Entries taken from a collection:

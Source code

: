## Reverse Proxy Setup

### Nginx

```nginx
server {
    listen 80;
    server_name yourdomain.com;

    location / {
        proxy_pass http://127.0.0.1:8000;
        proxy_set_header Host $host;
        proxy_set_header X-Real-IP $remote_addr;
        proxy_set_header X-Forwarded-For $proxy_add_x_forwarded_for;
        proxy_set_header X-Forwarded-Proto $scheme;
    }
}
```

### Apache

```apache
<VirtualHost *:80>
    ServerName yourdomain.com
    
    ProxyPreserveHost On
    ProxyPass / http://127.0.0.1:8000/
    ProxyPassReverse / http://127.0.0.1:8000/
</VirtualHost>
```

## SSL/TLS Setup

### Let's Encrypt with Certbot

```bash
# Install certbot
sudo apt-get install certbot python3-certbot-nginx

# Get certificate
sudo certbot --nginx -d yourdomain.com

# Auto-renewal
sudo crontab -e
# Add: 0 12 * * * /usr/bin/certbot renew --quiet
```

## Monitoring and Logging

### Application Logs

> What you are asked to do
The full set of records must be output again exactly.

> Exercise solution
Source code

:## Reverse Proxy Setup

### Nginx

```nginx
server {
    listen 80;
    server_name yourdomain.com;

    location / {
        proxy_pass http://127.0.0.1:8000;
        proxy_set_header Host $host;
        proxy_set_header X-Real-IP $remote_addr;
        proxy_set_header X-Forwarded-For $proxy_add_x_forwarded_for;
        proxy_set_header X-Forwarded-Proto $scheme;
    }
}
```

### Apache

```apache
<VirtualHost *:80>
    ServerName yourdomain.com
    
    ProxyPreserveHost On
    ProxyPass / http://127.0.0.1:8000/
    ProxyPassReverse / http://127.0.0.1:8000/
</VirtualHost>
```

## SSL/TLS Setup

### Let's Encrypt with Certbot

```bash
# Install certbot
sudo apt-get install certbot python3-certbot-nginx

# Get certificate
sudo certbot --nginx -d yourdomain.com

# Auto-renewal
sudo crontab -e
# Add: 0 12 * * * /usr/bin/certbot renew --quiet
```

## Monitoring and Logging

### Application Logs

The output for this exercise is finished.